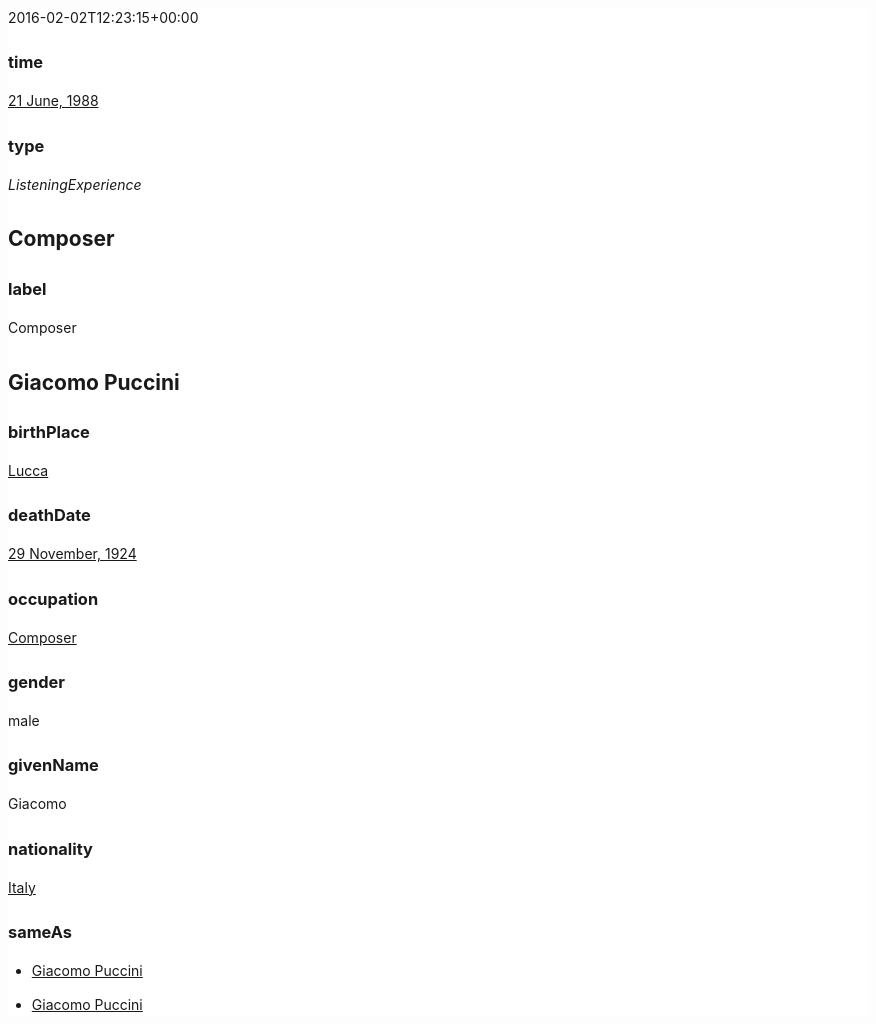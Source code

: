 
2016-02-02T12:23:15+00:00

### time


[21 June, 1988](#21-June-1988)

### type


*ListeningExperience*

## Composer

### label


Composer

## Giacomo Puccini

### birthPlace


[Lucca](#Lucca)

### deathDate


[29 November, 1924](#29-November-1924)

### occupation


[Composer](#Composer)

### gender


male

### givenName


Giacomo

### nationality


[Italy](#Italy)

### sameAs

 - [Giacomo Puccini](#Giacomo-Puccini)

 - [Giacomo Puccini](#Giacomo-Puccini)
━━━━━━━━━━
■ **PROMPT**
Pull out every line above that holds the word "Composer".

■ **SOLUTION FOR THIS PROBLEM**
## Composer
Composer
[Composer](#Composer)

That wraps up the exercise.